# Water Softener Choices



## 1victorianfarmhouse (Mar 17, 2011)

At one point there was a water softener in my basement, but for an unknown reason it was taken out.  I am on a well and septic; water is fairly hard, measured at 250 ppm (15(gpg).

I would like to add a water softener again, but the choices and info at local stores such as Lowes, Menards, Sears, etc leaves something to be desired.

The house has a kitchen and three bathrooms, but at present only me living in it.  Gas water heater.  No dishwashers or whirlpools, though I do shower daily, sometimes more in summer.

Any comments from knowledgeable people about brands known for quality, features or other issues to look for are greatly appreciated!

Then will begin the fun of deciphering the maze of copper and galvanized iron piping.

Thanks,

vince


----------



## Speedbump (Mar 17, 2011)

I highly recommend the Fleck 5600M.  M stands for metered.  It has a water meter built in that counts gallons so the unit won't backwash until it needs to.  It will save you a lot of salt.

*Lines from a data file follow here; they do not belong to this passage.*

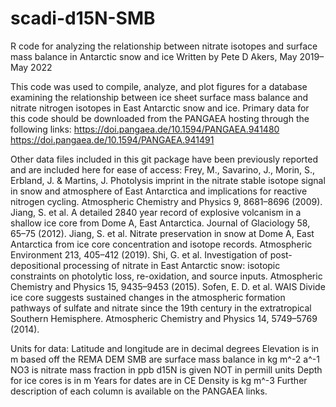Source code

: # scadi-d15N-SMB
R code for analyzing the relationship between nitrate isotopes and surface mass balance in Antarctic snow and ice
Written by Pete D Akers, May 2019–May 2022

This code was used to compile, analyze, and plot figures for a database examining the relationship between ice sheet surface mass balance and nitrate nitrogen isotopes in East Antarctic snow and ice. Primary data for this code should be downloaded from the PANGAEA hosting through the following links:
https://doi.pangaea.de/10.1594/PANGAEA.941480
https://doi.pangaea.de/10.1594/PANGAEA.941491

Other data files included in this git package have been previously reported and are included here for ease of access:
Frey, M., Savarino, J., Morin, S., Erbland, J. & Martins, J. Photolysis imprint in the nitrate stable isotope signal in snow and atmosphere of East Antarctica and implications for reactive nitrogen cycling. Atmospheric Chemistry and Physics 9, 8681–8696 (2009).
Jiang, S. et al. A detailed 2840 year record of explosive volcanism in a shallow ice core from Dome A, East Antarctica. Journal of Glaciology 58, 65–75 (2012).
Jiang, S. et al. Nitrate preservation in snow at Dome A, East Antarctica from ice core concentration and isotope records. Atmospheric Environment 213, 405–412 (2019).
Shi, G. et al. Investigation of post-depositional processing of nitrate in East Antarctic snow: isotopic constraints on photolytic loss, re-oxidation, and source inputs. Atmospheric Chemistry and Physics 15, 9435–9453 (2015).
Sofen, E. D. et al. WAIS Divide ice core suggests sustained changes in the atmospheric formation pathways of sulfate and nitrate since the 19th century in the extratropical Southern Hemisphere. Atmospheric Chemistry and Physics 14, 5749–5769 (2014).

Units for data:
Latitude and longitude are in decimal degrees
Elevation is in m based off the REMA DEM
SMB are surface mass balance in kg m^-2 a^-1
NO3 is nitrate mass fraction in ppb
d15N is given NOT in permill units
Depth for ice cores is in m
Years for dates are in CE
Density is kg m^-3
Further description of each column is available on the PANGAEA links.

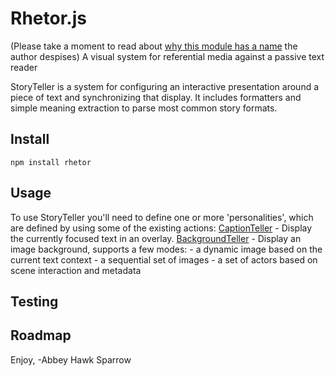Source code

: Rhetor.js
=========
(Please take a moment to read about [why this module has a name](docs/naming.md) the author despises)
A visual system for referential media against a passive text reader

StoryTeller is a system for configuring an interactive presentation around a piece of text and synchronizing that display. It includes formatters and simple meaning extraction to parse most common story formats.

Install
-------

    npm install rhetor

Usage
-----

To use StoryTeller you'll need to define one or more 'personalities', which are defined by using some of the existing actions:
[CaptionTeller](https://www.npmjs.com/package/story-caption-teller) - Display the currently focused text in an overlay.
[BackgroundTeller](https://www.npmjs.com/package/story-background-teller) - Display an image background, supports a few modes:
    - a dynamic image based on the current text context
    - a sequential set of images
    - a set of actors based on scene interaction and metadata

Testing
-------

Roadmap
-------

Enjoy,
-Abbey Hawk Sparrow
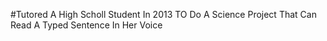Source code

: #Tutored A High Scholl Student In 2013 TO Do A Science Project That Can Read A Typed Sentence In Her Voice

I never recommend anything smaller than a 1 cu ft unit.  This would work great for you.

I do sell softeners if your interested.


----------



## 1victorianfarmhouse (Mar 17, 2011)

Interesting...

I'll send you a pm, but am also interested in any other replies as well.

Thanks!

vince


----------



## Redwood (Mar 21, 2011)

Good Unit SpeedBump!

One thing for sure 1victorianfarmhouse You want to avoid the units made by Culligan, Kinetico, and a few others as they use proprietary parts that limit your repair options.


----------



## 1victorianfarmhouse (Mar 21, 2011)

Thanks Redwood!  I didn't know that they used proprietary parts in their systems, though I'm always suspicious of their business model.  I'm in contact with Speedbump about a system, just need to see if it will fit.

vince


----------